• _Problem requirements_:
Your answer should be the lines of the listing that contain the word "blocks".

• _Supplied records_:
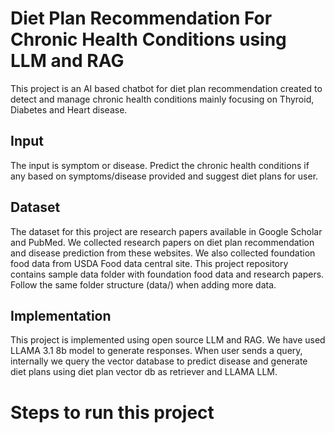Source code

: # Diet Plan Recommendation For Chronic Health Conditions using LLM and RAG
This project is an AI based chatbot for diet plan recommendation created to detect and manage chronic health conditions mainly focusing on Thyroid, Diabetes and Heart disease.
## Input
The input is symptom or disease. Predict the chronic health conditions if any based on symptoms/disease provided and suggest diet plans for user. 
## Dataset
The dataset for this project are research papers available in Google Scholar and PubMed. We collected research papers on diet plan recommendation and disease prediction from these websites. We also collected foundation food data from USDA Food data central site. This project repository contains sample data folder with foundation food data and research papers. Follow the same folder structure (data/) when adding more data.
## Implementation
This project is implemented using open source LLM and RAG. We have used LLAMA 3.1 8b model to generate responses. When user sends a query, internally we query the vector database to predict disease and generate diet plans using diet plan vector db as retriever and LLAMA LLM.

# Steps to run this project
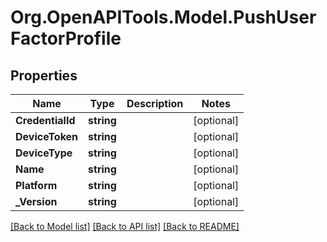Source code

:# Org.OpenAPITools.Model.PushUserFactorProfile

## Properties

Name | Type | Description | Notes
------------ | ------------- | ------------- | -------------
**CredentialId** | **string** |  | [optional] 
**DeviceToken** | **string** |  | [optional] 
**DeviceType** | **string** |  | [optional] 
**Name** | **string** |  | [optional] 
**Platform** | **string** |  | [optional] 
**_Version** | **string** |  | [optional] 

[[Back to Model list]](../README.md#documentation-for-models) [[Back to API list]](../README.md#documentation-for-api-endpoints) [[Back to README]](../README.md)

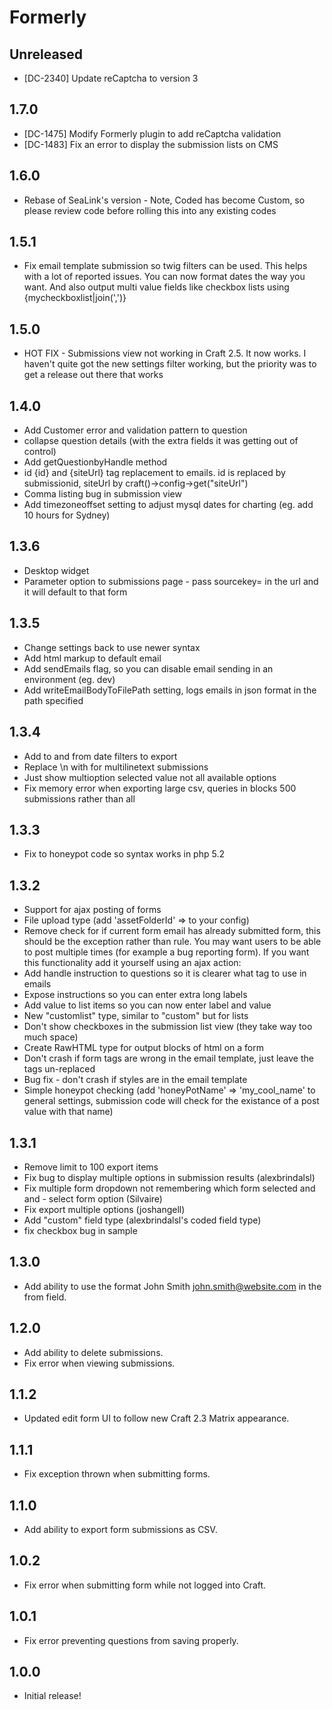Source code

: # Formerly

## Unreleased

* [DC-2340] Update reCaptcha to version 3

## 1.7.0

* [DC-1475] Modify Formerly plugin to add reCaptcha validation
* [DC-1483] Fix an error to display the submission lists on CMS

## 1.6.0

* Rebase of SeaLink's version - Note, Coded has become Custom, so please review code before rolling this into any existing codes

## 1.5.1

* Fix email template submission so twig filters can be used. This helps with a lot of reported issues. You can now format dates the way you want. And also output multi value fields like checkbox lists using {mycheckboxlist|join(',')}

## 1.5.0

* HOT FIX - Submissions view not working in Craft 2.5. It now works. I haven't quite got the new settings filter working, but the priority was to get a release out there that works

## 1.4.0

* Add Customer error and validation pattern to question
* collapse question details (with the extra fields it was getting out of control)
* Add getQuestionbyHandle method
* id {id} and {siteUrl} tag replacement to emails. id is replaced by submissionid, siteUrl by craft()->config->get("siteUrl")
* Comma listing bug in submission view
* Add timezoneoffset setting to adjust mysql dates for charting (eg. add 10 hours for Sydney)

## 1.3.6

* Desktop widget
* Parameter option to submissions page - pass sourcekey= in the url and it will default to that form

## 1.3.5

* Change settings back to use newer syntax
* Add html markup to default email
* Add sendEmails flag, so you can disable email sending in an environment (eg. dev)     
* Add writeEmailBodyToFilePath setting, logs emails in json format in the path specified

## 1.3.4

* Add to and from date filters to export
* Replace \n with for multilinetext submissions
* Just show multioption selected value not all available options
* Fix memory error when exporting large csv, queries in blocks 500 submissions rather than all

## 1.3.3

* Fix to honeypot code so syntax works in php 5.2

## 1.3.2

* Support for ajax posting of forms
* File upload type (add 'assetFolderId' => to your config)
* Remove check for if current form email has already submitted form, this should be the exception rather than rule. You may want users to be able to post multiple times (for example a bug reporting form). If you want this functionality add it yourself using an ajax action:
* Add handle instruction to questions so it is clearer what tag to use in emails
* Expose instructions so you can enter extra long labels
* Add value to list items so you can now enter label and value
* New "customlist" type, similar to "custom" but for lists
* Don't show checkboxes in the submission list view (they take way too much space)
* Create RawHTML type for output blocks of html on a form
* Don't crash if form tags are wrong in the email template, just leave the tags un-replaced
* Bug fix - don't crash if styles are in the email template
* Simple honeypot checking (add 'honeyPotName' => 'my_cool_name' to general settings, submission code will check for the existance of a post value with that name)

## 1.3.1

* Remove limit to 100 export items
* Fix bug to display multiple options in submission results (alexbrindalsl)
* Fix multiple form dropdown not remembering which form selected and and - select form option (Silvaire)
* Fix export multiple options (joshangell)
* Add "custom" field type (alexbrindalsl's coded field type)
* fix checkbox bug in sample

## 1.3.0

* Add ability to use the format John Smith <john.smith@website.com> in the from field.

## 1.2.0

* Add ability to delete submissions.
* Fix error when viewing submissions.

## 1.1.2

* Updated edit form UI to follow new Craft 2.3 Matrix appearance.

## 1.1.1

* Fix exception thrown when submitting forms.

## 1.1.0

* Add ability to export form submissions as CSV.

## 1.0.2

* Fix error when submitting form while not logged into Craft.

## 1.0.1

* Fix error preventing questions from saving properly.

## 1.0.0

* Initial release!
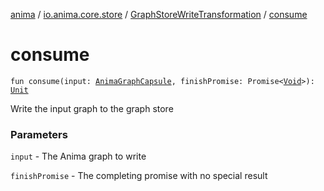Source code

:[anima](../../index.md) / [io.anima.core.store](../index.md) / [GraphStoreWriteTransformation](index.md) / [consume](./consume.md)

# consume

`fun consume(input: `[`AnimaGraphCapsule`](../../io.anima.transform/-anima-graph-capsule/index.md)`, finishPromise: Promise<`[`Void`](https://docs.oracle.com/javase/6/docs/api/java/lang/Void.html)`>): `[`Unit`](https://kotlinlang.org/api/latest/jvm/stdlib/kotlin/-unit/index.html)

Write the input graph to the graph store

### Parameters

`input` - The Anima graph to write

`finishPromise` - The completing promise with no special result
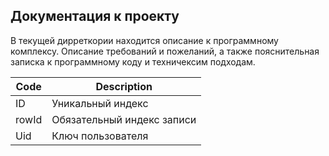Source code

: ## Документация к проекту
В текущей дирреткории находится описание к программному комплексу.
Описание требований и пожеланий, а также пояснительная записка к программному коду и 
техничексим подходам.

|Code|Description
|----|----|
|ID|Уникальный индекс
|rowId|Обязательный индекс записи
|Uid|Ключ пользователя

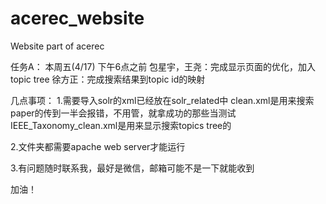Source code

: # acerec_website
Website part of acerec

任务A：
本周五(4/17) 下午6点之前
包星宇，王尧：完成显示页面的优化，加入topic tree
徐方正：完成搜索结果到topic id的映射

几点事项：
1.需要导入solr的xml已经放在solr_related中
clean.xml是用来搜索paper的传到一半会报错，不用管，就拿成功的那些当测试
IEEE_Taxonomy_clean.xml是用来显示搜索topics tree的

2.文件夹都需要apache web server才能运行

3.有问题随时联系我，最好是微信，邮箱可能不是一下就能收到


加油！
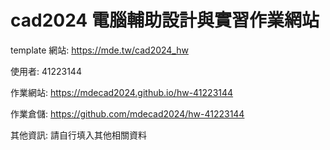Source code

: # cad2024 電腦輔助設計與實習作業網站

template 網站: https://mde.tw/cad2024_hw 

使用者: 41223144

作業網站: https://mdecad2024.github.io/hw-41223144

作業倉儲: https://github.com/mdecad2024/hw-41223144

其他資訊: 請自行填入其他相關資料
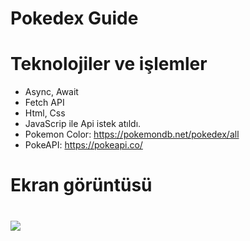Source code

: # Pokedex Guide

# Teknolojiler ve işlemler

- Async, Await
- Fetch API
- Html, Css
- JavaScrip ile Api istek atıldı.
- Pokemon Color: https://pokemondb.net/pokedex/all
- PokeAPI: https://pokeapi.co/

# Ekran görüntüsü

# ![](bes.gif)
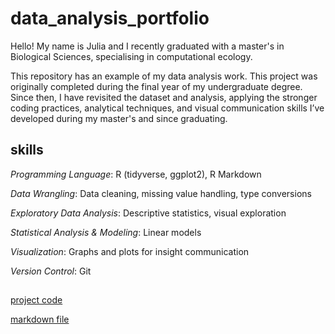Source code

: # data_analysis_portfolio

Hello! My name is Julia and I recently graduated with a master's in Biological Sciences, specialising in computational ecology. 

This repository has an example of my data analysis work. This project was originally completed during the final year of my undergraduate degree. Since then, I have revisited the dataset and analysis, applying the stronger coding practices, analytical techniques, and visual communication skills I’ve developed during my master's and since graduating.
## skills
_Programming Language_: R (tidyverse, ggplot2), R Markdown

_Data Wrangling_: Data cleaning, missing value handling, type conversions

_Exploratory Data Analysis_: Descriptive statistics, visual exploration

_Statistical Analysis & Modeling_: Linear models

_Visualization_: Graphs and plots for insight communication

_Version Control_: Git

##

[project code](./fungi_code.R)

[markdown file](./fungi_notebook.Rmd)






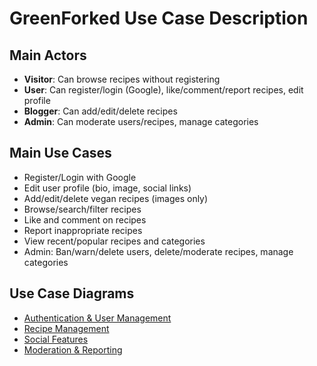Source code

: # GreenForked Use Case Description

## Main Actors
- **Visitor**: Can browse recipes without registering
- **User**: Can register/login (Google), like/comment/report recipes, edit profile
- **Blogger**: Can add/edit/delete recipes
- **Admin**: Can moderate users/recipes, manage categories

## Main Use Cases
- Register/Login with Google
- Edit user profile (bio, image, social links)
- Add/edit/delete vegan recipes (images only)
- Browse/search/filter recipes
- Like and comment on recipes
- Report inappropriate recipes
- View recent/popular recipes and categories
- Admin: Ban/warn/delete users, delete/moderate recipes, manage categories

## Use Case Diagrams
- [Authentication & User Management](../../diagrams/use-case-authentication.png)
- [Recipe Management](../../diagrams/use-case-recipe-management.png)
- [Social Features](../../diagrams/use-case-social-features.png)
- [Moderation & Reporting](../../diagrams/use-case-moderation.png) 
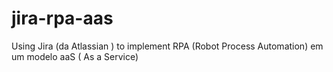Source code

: # jira-rpa-aas
Using Jira (da Atlassian ) to implement RPA (Robot Process Automation) em um modelo aaS ( As a Service)
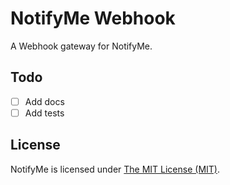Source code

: # NotifyMe Webhook

A Webhook gateway for NotifyMe.

## Todo

- [ ] Add docs
- [ ] Add tests

## License

NotifyMe is licensed under [The MIT License (MIT)](LICENSE).

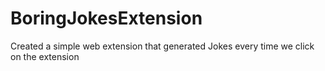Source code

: # BoringJokesExtension
Created a simple web extension that generated Jokes every time we click on the extension
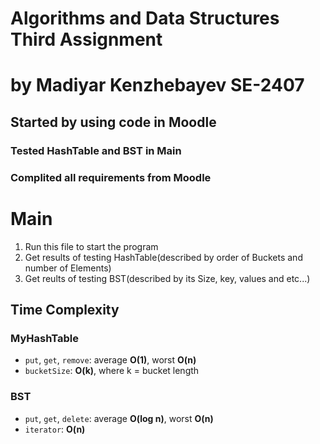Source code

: # Algorithms and Data Structures Third Assignment
# by Madiyar Kenzhebayev SE-2407
## Started by using code in Moodle
### Tested HashTable and BST in Main
### Complited all requirements from Moodle

# Main
1. Run this file to start the program
2. Get results of testing HashTable(described by order of Buckets and  number of Elements)
3. Get reults of testing BST(described by its Size, key, values and etc...)

## Time Complexity

### MyHashTable
- `put`, `get`, `remove`: average **O(1)**, worst **O(n)**
- `bucketSize`: **O(k)**, where k = bucket length

### BST
- `put`, `get`, `delete`: average **O(log n)**, worst **O(n)**
- `iterator`: **O(n)**
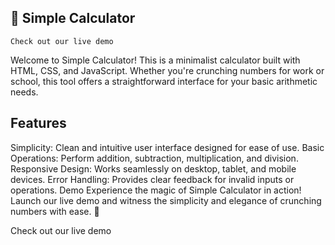## 🧮 Simple Calculator

    Check out our live demo

Welcome to Simple Calculator! This is a minimalist calculator built with HTML, CSS, and JavaScript. Whether you're crunching numbers for work or school, this tool offers a straightforward interface for your basic arithmetic needs.

## Features
Simplicity: Clean and intuitive user interface designed for ease of use.
Basic Operations: Perform addition, subtraction, multiplication, and division.
Responsive Design: Works seamlessly on desktop, tablet, and mobile devices.
Error Handling: Provides clear feedback for invalid inputs or operations.
Demo
Experience the magic of Simple Calculator in action! Launch our live demo and witness the simplicity and elegance of crunching numbers with ease. 🚀

Check out our live demo 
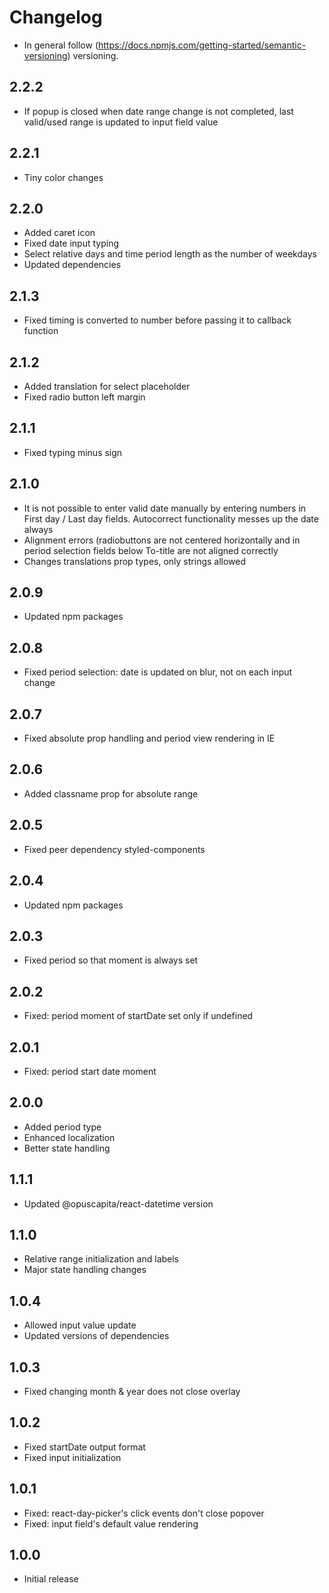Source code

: # Changelog

* In general follow (https://docs.npmjs.com/getting-started/semantic-versioning) versioning.

## <next>

## 2.2.2
* If popup is closed when date range change is not completed, last valid/used range is updated to input field value

## 2.2.1
* Tiny color changes

## 2.2.0
* Added caret icon
* Fixed date input typing
* Select relative days and time period length as the number of weekdays
* Updated dependencies

## 2.1.3
* Fixed timing is converted to number before passing it to callback function

## 2.1.2
* Added translation for select placeholder
* Fixed radio button left margin

## 2.1.1
* Fixed typing minus sign

## 2.1.0
* It is not possible to enter valid date manually by entering numbers in First day / Last day fields. Autocorrect functionality messes up the date always
* Alignment errors (radiobuttons are not centered horizontally and in period selection fields below To-title are not aligned correctly
* Changes translations prop types, only strings allowed

## 2.0.9
* Updated npm packages

## 2.0.8
* Fixed period selection: date is updated on blur, not on each input change

## 2.0.7
* Fixed absolute prop handling and period view rendering in IE

## 2.0.6
* Added classname prop for absolute range

## 2.0.5
* Fixed peer dependency styled-components

## 2.0.4
* Updated npm packages

## 2.0.3
* Fixed period so that moment is always set

## 2.0.2
* Fixed: period moment of startDate set only if undefined

## 2.0.1
* Fixed: period start date moment

## 2.0.0
* Added period type
* Enhanced localization
* Better state handling

## 1.1.1
* Updated @opuscapita/react-datetime version

## 1.1.0
* Relative range initialization and labels
* Major state handling changes

## 1.0.4
* Allowed input value update
* Updated versions of dependencies

## 1.0.3
* Fixed changing month & year does not close overlay

## 1.0.2
* Fixed startDate output format
* Fixed input initialization

## 1.0.1
* Fixed: react-day-picker's click events don't close popover
* Fixed: input field's default value rendering

## 1.0.0
* Initial release
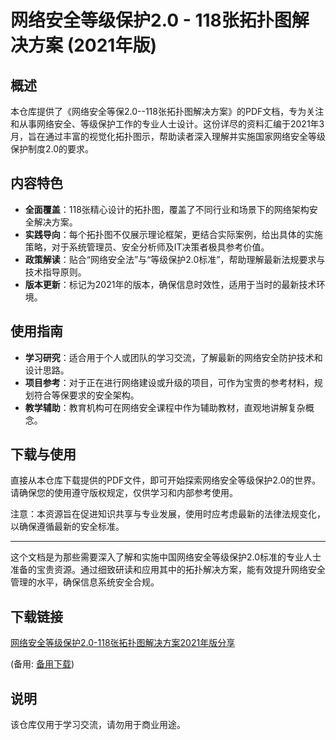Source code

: # 网络安全等级保护2.0 - 118张拓扑图解决方案 (2021年版)

## 概述

本仓库提供了《网络安全等保2.0--118张拓扑图解决方案》的PDF文档，专为关注和从事网络安全、等级保护工作的专业人士设计。这份详尽的资料汇编于2021年3月，旨在通过丰富的视觉化拓扑图示，帮助读者深入理解并实施国家网络安全等级保护制度2.0的要求。

## 内容特色

- **全面覆盖**：118张精心设计的拓扑图，覆盖了不同行业和场景下的网络架构安全解决方案。
- **实践导向**：每个拓扑图不仅展示理论框架，更结合实际案例，给出具体的实施策略，对于系统管理员、安全分析师及IT决策者极具参考价值。
- **政策解读**：贴合“网络安全法”与“等级保护2.0标准”，帮助理解最新法规要求与技术指导原则。
- **版本更新**：标记为2021年的版本，确保信息时效性，适用于当时的最新技术环境。

## 使用指南

- **学习研究**：适合用于个人或团队的学习交流，了解最新的网络安全防护技术和设计思路。
- **项目参考**：对于正在进行网络建设或升级的项目，可作为宝贵的参考材料，规划符合等保要求的安全架构。
- **教学辅助**：教育机构可在网络安全课程中作为辅助教材，直观地讲解复杂概念。

## 下载与使用

直接从本仓库下载提供的PDF文件，即可开始探索网络安全等级保护2.0的世界。请确保您的使用遵守版权规定，仅供学习和内部参考使用。

注意：本资源旨在促进知识共享与专业发展，使用时应考虑最新的法律法规变化，以确保遵循最新的安全标准。

---

这个文档是为那些需要深入了解和实施中国网络安全等级保护2.0标准的专业人士准备的宝贵资源。通过细致研读和应用其中的拓扑解决方案，能有效提升网络安全管理的水平，确保信息系统安全合规。

## 下载链接
[网络安全等级保护2.0-118张拓扑图解决方案2021年版分享](https://pan.quark.cn/s/5bd196744d61) 

(备用: [备用下载](https://pan.baidu.com/s/1F6lHARki03PBYLMl7yNH9g?pwd=1234))

## 说明

该仓库仅用于学习交流，请勿用于商业用途。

• _Task output_:
* Fix memory error when exporting large csv, queries in blocks 500 submissions rather than all
* Create RawHTML type for output blocks of html on a form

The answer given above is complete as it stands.